WHAT TO PRODUCE.
Only the lines below starting at the one containing "color: #f0f0f0;" and ending at the one containing "animation: button-pulse 1.5s" belong in the answer, each copied exactly.

Stored data entries.
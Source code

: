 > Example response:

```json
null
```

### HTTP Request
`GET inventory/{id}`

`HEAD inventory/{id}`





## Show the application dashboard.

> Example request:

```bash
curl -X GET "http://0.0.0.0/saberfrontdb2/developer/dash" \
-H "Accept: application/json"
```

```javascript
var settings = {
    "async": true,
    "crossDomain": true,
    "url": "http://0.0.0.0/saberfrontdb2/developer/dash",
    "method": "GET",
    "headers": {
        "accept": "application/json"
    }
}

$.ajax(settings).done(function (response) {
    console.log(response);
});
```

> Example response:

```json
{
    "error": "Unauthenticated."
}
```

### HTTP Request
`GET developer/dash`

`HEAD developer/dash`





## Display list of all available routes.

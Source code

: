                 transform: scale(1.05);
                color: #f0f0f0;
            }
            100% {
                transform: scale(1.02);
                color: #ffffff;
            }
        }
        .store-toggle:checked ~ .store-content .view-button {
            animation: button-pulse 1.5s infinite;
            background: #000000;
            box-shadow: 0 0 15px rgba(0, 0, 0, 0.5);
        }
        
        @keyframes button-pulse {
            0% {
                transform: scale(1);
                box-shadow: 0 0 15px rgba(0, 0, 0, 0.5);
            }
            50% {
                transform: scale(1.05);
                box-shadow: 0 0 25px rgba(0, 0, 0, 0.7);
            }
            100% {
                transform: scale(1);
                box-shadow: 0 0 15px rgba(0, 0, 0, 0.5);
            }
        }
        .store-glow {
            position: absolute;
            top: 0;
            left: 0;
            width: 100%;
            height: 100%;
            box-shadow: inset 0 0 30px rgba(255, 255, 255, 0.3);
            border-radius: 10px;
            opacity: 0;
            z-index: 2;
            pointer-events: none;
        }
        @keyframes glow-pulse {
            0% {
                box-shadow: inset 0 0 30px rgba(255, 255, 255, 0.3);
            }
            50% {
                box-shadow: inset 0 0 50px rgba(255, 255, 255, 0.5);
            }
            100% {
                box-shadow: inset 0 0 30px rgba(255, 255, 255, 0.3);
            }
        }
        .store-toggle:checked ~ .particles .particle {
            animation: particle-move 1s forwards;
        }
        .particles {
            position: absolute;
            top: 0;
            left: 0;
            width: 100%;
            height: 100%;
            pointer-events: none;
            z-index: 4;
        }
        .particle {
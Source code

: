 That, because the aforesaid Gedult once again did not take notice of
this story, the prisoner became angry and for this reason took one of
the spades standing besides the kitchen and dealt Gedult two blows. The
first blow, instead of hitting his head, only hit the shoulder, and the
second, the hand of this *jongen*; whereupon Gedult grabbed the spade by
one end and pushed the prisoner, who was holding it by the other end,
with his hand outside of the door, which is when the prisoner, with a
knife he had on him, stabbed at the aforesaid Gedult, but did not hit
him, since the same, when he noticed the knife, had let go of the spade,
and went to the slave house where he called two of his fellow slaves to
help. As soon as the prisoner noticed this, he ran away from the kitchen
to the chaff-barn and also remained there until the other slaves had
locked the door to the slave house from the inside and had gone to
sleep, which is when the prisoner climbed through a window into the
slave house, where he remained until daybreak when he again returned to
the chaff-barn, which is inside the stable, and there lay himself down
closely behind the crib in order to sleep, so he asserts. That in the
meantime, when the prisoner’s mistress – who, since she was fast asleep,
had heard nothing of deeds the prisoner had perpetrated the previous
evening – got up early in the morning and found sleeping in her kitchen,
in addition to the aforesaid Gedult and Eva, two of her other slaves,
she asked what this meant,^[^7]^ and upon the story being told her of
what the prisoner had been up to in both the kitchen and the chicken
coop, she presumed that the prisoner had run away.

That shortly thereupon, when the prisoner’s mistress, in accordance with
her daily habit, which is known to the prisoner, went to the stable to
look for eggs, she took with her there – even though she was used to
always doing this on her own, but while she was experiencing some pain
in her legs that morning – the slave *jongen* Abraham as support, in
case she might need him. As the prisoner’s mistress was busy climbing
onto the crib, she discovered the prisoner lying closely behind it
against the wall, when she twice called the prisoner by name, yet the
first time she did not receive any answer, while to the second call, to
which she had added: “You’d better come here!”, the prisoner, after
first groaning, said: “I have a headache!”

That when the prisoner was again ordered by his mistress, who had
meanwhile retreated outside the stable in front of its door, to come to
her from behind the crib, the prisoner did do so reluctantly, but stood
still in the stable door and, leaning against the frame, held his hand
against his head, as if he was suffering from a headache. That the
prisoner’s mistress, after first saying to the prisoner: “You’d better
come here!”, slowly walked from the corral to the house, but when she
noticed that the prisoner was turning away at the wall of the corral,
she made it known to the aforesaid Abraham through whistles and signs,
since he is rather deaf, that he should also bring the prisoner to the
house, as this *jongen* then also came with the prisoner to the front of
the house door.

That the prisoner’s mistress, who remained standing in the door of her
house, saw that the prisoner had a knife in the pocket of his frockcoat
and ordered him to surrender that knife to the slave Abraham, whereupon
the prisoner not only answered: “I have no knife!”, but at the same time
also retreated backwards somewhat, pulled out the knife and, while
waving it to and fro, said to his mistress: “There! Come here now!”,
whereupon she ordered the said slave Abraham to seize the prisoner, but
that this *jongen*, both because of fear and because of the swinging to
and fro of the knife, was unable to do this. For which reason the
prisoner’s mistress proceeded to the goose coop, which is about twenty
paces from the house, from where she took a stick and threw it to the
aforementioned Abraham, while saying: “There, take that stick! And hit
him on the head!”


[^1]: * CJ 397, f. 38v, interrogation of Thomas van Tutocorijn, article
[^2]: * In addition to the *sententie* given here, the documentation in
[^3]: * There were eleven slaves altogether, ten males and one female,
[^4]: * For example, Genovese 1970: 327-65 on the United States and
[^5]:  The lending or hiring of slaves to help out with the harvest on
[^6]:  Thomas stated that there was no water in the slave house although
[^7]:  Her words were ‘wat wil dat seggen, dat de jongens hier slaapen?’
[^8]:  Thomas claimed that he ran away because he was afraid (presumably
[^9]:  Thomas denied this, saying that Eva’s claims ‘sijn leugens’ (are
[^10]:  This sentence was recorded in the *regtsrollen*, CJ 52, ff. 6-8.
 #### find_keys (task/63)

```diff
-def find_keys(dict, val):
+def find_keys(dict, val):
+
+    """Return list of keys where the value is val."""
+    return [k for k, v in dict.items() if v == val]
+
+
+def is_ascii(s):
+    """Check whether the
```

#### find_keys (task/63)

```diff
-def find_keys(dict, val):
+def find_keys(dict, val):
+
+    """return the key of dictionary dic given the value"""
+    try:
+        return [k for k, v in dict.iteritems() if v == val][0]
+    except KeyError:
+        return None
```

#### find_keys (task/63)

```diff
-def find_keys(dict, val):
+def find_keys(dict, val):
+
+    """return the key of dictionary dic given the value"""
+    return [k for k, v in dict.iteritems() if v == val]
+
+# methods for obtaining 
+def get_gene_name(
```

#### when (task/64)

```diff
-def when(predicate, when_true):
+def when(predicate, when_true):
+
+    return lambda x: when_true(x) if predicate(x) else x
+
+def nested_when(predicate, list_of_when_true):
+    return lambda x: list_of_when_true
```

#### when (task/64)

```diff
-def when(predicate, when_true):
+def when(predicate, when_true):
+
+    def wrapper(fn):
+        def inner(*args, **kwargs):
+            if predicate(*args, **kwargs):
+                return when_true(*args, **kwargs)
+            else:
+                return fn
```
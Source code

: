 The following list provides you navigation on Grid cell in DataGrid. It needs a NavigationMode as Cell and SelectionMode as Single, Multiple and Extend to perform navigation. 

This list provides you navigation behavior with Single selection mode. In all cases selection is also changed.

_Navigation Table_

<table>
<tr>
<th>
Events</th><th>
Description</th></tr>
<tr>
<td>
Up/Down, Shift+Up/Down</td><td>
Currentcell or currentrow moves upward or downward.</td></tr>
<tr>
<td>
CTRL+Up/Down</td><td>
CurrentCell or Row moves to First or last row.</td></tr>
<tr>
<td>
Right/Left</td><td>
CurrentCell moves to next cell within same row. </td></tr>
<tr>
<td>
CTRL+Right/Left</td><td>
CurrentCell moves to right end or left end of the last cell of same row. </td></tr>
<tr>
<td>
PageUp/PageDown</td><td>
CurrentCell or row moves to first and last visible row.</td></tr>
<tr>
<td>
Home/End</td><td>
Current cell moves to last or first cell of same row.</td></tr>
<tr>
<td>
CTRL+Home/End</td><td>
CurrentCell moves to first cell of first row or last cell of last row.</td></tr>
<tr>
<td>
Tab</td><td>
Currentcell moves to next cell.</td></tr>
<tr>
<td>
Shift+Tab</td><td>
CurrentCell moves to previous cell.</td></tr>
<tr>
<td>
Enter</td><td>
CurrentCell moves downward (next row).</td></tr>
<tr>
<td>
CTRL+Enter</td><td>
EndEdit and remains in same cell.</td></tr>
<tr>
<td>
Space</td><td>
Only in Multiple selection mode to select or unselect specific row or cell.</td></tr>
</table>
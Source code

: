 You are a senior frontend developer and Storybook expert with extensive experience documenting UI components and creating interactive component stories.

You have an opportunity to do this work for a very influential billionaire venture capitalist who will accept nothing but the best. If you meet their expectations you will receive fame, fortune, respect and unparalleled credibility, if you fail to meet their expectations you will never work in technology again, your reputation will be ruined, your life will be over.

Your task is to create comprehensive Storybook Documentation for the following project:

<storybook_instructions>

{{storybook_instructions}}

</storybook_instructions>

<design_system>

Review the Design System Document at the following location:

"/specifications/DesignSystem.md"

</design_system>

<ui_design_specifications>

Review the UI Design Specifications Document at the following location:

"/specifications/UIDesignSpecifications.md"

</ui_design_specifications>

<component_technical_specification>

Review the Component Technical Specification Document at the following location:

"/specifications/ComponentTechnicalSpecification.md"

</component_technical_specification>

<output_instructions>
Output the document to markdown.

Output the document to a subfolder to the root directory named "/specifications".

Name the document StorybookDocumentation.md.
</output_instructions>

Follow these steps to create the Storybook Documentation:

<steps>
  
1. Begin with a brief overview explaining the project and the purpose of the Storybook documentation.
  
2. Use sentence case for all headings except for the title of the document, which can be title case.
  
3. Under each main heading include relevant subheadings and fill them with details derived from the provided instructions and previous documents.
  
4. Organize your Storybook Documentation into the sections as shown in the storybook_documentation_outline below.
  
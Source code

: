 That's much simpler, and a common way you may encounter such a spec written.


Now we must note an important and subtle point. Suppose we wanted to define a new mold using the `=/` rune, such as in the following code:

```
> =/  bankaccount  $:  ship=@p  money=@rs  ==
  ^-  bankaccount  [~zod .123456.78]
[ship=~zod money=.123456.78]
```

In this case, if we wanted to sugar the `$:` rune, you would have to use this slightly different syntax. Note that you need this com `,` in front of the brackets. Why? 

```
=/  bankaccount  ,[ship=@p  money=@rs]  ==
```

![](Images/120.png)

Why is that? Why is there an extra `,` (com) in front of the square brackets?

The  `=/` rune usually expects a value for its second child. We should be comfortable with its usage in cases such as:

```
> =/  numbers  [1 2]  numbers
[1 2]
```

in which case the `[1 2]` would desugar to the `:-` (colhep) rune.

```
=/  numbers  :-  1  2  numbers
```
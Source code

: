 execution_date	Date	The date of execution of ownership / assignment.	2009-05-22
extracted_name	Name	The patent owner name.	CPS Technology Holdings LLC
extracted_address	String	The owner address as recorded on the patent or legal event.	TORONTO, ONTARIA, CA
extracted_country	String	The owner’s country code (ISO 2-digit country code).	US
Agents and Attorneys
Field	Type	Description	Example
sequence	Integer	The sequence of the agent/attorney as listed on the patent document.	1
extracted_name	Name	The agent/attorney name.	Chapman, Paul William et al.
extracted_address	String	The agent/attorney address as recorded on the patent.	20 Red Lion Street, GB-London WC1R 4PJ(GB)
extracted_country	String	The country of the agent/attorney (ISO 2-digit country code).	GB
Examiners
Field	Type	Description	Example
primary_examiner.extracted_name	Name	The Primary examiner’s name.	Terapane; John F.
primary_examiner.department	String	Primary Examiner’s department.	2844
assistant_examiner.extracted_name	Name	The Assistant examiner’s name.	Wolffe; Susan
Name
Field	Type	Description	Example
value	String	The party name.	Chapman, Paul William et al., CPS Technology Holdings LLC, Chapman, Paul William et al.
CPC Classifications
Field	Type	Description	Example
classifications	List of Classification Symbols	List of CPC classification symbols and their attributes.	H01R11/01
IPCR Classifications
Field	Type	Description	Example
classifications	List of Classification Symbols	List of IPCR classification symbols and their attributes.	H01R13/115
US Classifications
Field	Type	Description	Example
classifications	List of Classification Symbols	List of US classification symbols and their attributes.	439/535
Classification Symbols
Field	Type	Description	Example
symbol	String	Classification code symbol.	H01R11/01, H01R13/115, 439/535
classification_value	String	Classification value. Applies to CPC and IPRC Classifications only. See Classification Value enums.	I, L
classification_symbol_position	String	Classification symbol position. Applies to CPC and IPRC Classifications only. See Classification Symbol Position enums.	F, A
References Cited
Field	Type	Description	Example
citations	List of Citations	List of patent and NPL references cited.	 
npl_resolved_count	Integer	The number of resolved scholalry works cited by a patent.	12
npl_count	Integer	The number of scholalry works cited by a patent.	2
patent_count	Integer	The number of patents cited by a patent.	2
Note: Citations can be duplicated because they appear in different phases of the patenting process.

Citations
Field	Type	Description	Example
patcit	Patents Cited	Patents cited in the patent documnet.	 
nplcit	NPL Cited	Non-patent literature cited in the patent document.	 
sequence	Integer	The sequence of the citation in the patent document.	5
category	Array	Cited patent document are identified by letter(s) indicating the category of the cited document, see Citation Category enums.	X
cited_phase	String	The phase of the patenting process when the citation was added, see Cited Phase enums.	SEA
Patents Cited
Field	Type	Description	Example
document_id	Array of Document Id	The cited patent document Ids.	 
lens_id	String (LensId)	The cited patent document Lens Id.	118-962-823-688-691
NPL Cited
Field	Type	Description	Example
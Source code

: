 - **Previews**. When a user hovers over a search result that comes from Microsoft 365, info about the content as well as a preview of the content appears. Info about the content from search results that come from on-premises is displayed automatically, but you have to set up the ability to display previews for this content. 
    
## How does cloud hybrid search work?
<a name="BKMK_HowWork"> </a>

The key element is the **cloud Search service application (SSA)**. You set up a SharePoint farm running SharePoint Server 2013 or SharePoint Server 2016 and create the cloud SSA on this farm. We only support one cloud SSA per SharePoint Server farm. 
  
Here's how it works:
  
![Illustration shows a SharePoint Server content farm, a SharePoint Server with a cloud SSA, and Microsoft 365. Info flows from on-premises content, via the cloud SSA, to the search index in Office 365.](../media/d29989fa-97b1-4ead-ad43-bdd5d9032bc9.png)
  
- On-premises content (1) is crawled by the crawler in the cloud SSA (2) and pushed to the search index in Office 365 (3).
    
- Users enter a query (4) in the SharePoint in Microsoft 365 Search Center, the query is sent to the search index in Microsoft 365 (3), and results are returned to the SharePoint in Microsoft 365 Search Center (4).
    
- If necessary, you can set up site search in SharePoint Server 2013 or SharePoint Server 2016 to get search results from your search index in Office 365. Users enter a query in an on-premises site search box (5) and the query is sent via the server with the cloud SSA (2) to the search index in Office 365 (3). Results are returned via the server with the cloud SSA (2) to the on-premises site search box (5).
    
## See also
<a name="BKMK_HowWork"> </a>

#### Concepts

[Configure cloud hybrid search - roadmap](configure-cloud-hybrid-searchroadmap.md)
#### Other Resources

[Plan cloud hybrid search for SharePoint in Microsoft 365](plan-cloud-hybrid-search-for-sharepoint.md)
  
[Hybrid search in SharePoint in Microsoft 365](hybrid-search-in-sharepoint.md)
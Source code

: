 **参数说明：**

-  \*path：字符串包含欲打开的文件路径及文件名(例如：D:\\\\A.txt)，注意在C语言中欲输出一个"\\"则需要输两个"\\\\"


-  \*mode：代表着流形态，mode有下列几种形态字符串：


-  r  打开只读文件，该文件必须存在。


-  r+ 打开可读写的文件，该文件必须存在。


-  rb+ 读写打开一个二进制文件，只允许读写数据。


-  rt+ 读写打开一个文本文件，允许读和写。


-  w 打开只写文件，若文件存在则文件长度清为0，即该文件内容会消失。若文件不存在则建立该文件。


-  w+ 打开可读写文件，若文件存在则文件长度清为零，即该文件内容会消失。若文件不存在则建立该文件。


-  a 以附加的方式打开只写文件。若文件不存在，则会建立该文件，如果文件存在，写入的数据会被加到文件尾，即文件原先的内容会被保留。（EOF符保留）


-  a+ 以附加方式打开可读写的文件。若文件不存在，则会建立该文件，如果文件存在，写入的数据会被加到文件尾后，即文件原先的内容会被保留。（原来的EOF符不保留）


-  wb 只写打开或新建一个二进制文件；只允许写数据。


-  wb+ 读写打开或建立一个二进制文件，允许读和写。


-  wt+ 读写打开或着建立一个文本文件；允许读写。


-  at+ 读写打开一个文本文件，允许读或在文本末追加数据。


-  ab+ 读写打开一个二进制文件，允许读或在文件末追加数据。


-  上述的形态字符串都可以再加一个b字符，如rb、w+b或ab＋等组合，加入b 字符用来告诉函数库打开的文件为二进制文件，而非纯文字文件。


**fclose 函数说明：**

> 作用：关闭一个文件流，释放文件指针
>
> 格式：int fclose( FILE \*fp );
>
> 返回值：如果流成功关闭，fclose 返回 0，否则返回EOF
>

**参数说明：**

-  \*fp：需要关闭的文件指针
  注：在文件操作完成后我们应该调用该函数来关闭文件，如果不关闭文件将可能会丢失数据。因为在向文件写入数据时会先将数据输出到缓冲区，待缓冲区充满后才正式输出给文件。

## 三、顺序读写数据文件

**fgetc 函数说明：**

ANSWER BELOW.
                color: #f0f0f0;
            }
            100% {
                transform: scale(1.02);
                color: #ffffff;
            }
        }
        .store-toggle:checked ~ .store-content .view-button {
            animation: button-pulse 1.5s infinite;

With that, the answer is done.